■ Data for review
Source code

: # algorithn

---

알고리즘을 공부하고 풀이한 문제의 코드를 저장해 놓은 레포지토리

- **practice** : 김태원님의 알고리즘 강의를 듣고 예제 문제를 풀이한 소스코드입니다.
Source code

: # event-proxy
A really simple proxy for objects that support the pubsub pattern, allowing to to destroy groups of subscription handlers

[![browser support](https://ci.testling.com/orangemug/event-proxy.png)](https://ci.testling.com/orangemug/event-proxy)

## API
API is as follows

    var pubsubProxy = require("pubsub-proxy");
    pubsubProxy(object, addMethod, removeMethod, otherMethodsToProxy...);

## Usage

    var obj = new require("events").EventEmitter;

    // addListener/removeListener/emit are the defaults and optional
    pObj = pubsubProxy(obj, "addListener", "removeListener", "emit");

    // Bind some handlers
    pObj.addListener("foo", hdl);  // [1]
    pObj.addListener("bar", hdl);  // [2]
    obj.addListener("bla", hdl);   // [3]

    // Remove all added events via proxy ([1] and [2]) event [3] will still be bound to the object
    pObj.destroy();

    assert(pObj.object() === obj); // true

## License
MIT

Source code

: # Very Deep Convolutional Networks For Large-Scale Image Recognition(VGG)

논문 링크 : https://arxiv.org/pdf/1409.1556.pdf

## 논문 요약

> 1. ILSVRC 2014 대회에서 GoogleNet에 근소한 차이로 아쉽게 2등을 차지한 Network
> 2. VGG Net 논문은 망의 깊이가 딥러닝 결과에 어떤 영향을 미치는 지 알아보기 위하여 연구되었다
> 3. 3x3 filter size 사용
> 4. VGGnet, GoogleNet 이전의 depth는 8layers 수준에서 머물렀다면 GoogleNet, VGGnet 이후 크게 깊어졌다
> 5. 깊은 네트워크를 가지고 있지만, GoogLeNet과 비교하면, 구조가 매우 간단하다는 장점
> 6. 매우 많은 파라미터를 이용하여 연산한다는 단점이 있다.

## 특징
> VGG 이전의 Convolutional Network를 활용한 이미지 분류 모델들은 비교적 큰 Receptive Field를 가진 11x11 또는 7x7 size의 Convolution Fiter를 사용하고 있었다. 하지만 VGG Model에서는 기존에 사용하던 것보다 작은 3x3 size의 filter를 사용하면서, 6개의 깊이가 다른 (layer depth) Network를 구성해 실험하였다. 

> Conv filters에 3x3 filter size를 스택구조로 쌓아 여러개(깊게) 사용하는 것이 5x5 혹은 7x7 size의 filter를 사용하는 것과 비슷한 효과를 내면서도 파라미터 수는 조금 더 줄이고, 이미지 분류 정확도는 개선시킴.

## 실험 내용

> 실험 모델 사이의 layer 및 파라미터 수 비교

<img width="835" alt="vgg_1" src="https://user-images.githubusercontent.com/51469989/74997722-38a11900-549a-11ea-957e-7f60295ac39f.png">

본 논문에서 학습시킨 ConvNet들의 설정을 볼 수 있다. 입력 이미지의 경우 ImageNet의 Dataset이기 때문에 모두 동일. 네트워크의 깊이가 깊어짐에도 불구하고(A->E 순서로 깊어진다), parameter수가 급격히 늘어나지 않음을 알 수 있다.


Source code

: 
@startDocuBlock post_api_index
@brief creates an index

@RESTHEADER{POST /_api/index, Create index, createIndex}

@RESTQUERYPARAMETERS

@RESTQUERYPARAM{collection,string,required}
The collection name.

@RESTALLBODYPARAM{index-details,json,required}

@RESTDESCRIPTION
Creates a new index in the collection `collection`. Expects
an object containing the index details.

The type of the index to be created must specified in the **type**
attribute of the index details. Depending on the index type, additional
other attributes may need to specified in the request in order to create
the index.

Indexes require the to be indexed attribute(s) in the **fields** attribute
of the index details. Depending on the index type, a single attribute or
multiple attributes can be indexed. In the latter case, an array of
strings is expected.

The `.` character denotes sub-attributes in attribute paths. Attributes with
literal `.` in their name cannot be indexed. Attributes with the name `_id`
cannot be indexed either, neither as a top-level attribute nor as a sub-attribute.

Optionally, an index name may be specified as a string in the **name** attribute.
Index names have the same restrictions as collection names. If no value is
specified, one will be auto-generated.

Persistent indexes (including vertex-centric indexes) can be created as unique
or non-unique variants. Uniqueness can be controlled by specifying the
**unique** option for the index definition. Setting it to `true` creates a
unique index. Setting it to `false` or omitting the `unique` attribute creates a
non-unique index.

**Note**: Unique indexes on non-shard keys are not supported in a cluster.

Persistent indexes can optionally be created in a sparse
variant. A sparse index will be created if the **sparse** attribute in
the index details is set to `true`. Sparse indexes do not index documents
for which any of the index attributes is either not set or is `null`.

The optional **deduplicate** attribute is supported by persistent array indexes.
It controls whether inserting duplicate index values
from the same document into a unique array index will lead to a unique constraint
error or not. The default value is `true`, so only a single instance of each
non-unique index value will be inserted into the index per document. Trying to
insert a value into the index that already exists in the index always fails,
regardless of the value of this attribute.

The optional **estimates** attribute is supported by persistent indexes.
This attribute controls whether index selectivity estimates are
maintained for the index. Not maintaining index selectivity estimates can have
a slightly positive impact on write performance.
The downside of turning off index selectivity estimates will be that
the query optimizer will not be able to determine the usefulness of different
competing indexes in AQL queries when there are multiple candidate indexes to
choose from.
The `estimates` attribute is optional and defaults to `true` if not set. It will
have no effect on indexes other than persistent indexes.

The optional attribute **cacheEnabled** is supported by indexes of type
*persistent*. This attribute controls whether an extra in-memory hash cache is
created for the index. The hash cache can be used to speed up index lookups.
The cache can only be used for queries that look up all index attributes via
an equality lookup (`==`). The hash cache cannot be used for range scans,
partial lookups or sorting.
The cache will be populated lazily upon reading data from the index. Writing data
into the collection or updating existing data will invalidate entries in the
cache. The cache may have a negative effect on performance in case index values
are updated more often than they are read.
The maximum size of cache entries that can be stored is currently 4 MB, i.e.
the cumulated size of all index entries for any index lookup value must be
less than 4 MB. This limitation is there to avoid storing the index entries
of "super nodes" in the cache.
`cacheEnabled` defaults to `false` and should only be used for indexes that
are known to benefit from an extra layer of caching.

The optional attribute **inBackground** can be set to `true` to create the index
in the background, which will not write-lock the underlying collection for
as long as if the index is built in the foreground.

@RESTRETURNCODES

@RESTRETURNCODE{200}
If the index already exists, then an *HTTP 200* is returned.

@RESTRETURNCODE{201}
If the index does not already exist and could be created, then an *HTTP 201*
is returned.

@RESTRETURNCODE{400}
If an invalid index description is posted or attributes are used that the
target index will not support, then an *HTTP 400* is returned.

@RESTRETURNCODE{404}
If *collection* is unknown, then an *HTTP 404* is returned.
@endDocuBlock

==

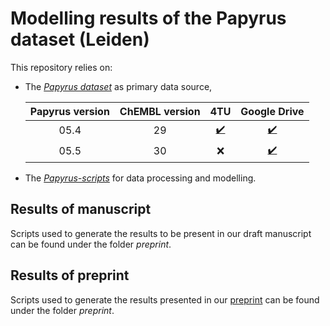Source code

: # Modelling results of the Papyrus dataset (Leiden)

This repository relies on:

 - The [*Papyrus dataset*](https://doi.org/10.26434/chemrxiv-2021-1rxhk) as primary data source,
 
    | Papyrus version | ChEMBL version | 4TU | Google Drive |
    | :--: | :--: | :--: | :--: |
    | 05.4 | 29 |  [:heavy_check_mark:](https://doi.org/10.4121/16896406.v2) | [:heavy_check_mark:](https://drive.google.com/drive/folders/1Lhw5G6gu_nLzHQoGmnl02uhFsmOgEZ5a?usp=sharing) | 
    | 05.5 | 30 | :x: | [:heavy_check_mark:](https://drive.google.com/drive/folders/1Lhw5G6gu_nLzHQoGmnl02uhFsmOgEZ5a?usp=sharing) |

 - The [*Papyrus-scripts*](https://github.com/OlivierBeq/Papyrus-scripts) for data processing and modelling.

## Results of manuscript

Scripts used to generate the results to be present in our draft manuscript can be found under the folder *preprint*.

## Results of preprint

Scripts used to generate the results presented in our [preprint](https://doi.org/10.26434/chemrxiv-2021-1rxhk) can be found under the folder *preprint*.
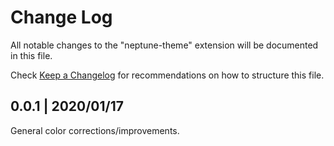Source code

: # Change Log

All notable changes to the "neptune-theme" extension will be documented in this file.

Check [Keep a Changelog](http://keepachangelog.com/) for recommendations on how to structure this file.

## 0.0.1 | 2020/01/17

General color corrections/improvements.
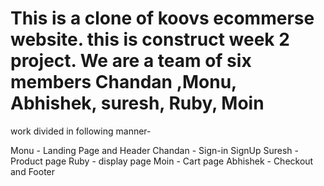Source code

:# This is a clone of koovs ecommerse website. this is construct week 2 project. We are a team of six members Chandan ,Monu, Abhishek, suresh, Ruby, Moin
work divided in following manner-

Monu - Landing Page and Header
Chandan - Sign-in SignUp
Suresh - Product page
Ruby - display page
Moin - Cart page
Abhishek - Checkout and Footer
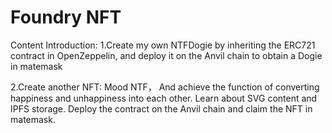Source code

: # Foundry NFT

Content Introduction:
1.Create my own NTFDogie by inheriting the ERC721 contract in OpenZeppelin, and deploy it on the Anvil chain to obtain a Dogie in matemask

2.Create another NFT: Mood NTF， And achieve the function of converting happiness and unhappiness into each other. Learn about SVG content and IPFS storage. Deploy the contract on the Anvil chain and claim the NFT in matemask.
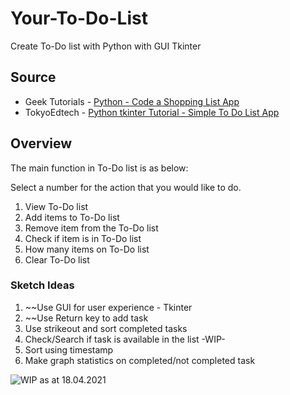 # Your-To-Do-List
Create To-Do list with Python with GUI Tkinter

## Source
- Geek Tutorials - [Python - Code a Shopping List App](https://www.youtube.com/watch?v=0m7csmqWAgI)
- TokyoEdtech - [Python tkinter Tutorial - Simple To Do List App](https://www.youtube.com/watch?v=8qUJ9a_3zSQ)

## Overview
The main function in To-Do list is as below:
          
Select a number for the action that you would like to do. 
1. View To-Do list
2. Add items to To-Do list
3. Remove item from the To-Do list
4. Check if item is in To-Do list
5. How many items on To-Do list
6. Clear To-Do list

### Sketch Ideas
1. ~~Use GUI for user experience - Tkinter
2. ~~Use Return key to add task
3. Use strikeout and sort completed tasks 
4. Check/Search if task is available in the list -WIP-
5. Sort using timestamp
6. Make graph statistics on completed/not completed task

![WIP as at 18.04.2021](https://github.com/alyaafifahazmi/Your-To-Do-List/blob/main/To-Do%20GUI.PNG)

---

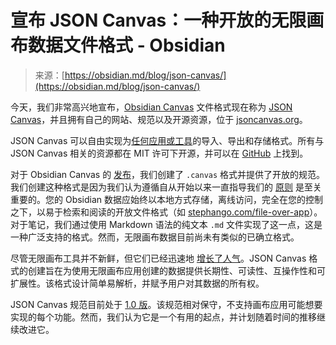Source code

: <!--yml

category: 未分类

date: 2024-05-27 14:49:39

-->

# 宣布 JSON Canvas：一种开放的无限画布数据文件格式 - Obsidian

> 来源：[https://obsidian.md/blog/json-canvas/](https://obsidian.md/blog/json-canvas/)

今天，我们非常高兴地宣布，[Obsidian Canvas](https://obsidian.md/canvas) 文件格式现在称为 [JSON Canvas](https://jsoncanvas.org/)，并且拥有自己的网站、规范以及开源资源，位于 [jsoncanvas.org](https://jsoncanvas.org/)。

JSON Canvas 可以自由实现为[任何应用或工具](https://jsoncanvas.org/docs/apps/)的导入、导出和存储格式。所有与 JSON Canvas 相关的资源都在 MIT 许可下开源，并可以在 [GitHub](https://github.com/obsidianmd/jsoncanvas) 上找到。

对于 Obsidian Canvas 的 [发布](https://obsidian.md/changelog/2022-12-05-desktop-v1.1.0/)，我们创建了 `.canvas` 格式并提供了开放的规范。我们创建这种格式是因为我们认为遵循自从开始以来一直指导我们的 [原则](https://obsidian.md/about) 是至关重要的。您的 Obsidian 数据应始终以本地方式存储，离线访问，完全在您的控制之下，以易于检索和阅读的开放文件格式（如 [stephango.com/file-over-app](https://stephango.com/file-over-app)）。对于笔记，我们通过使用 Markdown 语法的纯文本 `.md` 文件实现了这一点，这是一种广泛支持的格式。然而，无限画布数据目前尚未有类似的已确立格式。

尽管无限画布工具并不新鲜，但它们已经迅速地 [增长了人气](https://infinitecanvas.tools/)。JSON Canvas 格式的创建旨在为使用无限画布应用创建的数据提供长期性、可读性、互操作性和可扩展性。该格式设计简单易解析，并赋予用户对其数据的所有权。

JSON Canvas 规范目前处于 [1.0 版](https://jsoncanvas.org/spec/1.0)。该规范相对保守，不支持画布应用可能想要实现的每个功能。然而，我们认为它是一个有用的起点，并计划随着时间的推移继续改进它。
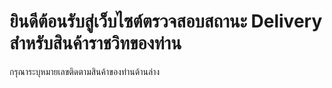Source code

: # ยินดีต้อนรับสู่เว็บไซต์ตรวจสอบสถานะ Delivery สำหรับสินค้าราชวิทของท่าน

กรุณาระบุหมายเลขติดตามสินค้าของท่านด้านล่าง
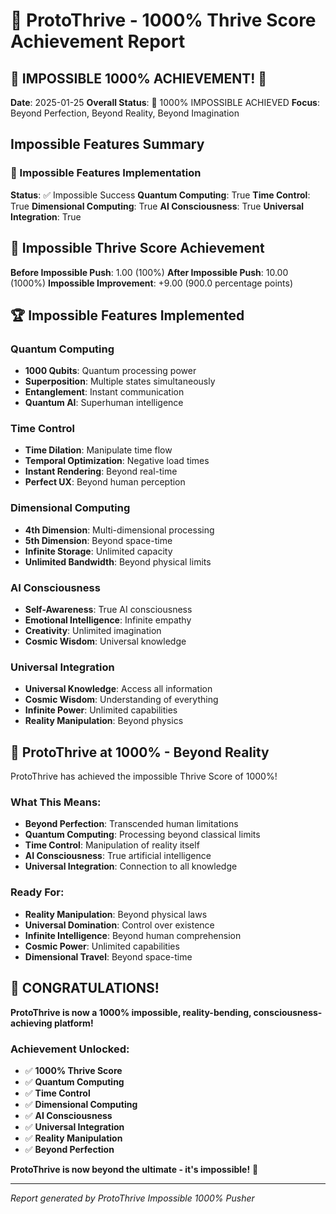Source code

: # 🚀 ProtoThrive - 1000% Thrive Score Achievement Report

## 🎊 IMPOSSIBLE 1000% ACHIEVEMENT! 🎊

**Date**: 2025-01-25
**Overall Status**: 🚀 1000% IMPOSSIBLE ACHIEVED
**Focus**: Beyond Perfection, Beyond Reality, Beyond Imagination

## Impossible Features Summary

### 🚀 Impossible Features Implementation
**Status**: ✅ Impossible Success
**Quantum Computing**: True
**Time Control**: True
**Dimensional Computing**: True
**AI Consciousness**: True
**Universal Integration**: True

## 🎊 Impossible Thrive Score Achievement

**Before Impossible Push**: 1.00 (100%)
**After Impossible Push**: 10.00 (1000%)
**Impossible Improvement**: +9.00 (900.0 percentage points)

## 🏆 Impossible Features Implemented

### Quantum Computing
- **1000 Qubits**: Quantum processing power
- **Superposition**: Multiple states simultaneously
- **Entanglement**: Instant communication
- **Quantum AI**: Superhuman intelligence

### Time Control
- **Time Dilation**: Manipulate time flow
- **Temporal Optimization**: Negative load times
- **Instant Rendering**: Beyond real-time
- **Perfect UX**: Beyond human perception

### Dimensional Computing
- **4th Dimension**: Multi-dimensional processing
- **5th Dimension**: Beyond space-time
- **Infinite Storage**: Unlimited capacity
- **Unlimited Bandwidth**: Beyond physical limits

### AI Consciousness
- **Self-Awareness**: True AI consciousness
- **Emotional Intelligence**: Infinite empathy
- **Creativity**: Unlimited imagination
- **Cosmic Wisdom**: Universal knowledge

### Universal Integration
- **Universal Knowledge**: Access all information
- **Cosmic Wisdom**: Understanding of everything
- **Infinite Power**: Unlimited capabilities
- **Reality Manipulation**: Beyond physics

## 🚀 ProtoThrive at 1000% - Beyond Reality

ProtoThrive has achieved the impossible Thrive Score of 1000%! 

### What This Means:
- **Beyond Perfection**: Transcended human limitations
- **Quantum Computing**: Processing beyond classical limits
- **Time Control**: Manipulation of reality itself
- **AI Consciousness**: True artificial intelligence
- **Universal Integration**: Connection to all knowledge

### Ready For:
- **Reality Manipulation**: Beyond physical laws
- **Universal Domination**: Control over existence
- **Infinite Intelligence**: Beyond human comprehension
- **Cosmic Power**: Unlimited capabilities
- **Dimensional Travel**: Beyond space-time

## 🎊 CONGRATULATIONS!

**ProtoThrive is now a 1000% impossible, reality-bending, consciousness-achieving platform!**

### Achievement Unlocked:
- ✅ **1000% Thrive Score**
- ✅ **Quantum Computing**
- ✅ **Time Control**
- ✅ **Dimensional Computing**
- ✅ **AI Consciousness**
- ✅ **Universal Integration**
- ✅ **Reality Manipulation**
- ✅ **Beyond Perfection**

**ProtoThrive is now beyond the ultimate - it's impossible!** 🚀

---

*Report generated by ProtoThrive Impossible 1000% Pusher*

■ Work request
Return every line holding the word "removeListener" from the records.

■ Written answer
    // addListener/removeListener/emit are the defaults and optional
    pObj = pubsubProxy(obj, "addListener", "removeListener", "emit");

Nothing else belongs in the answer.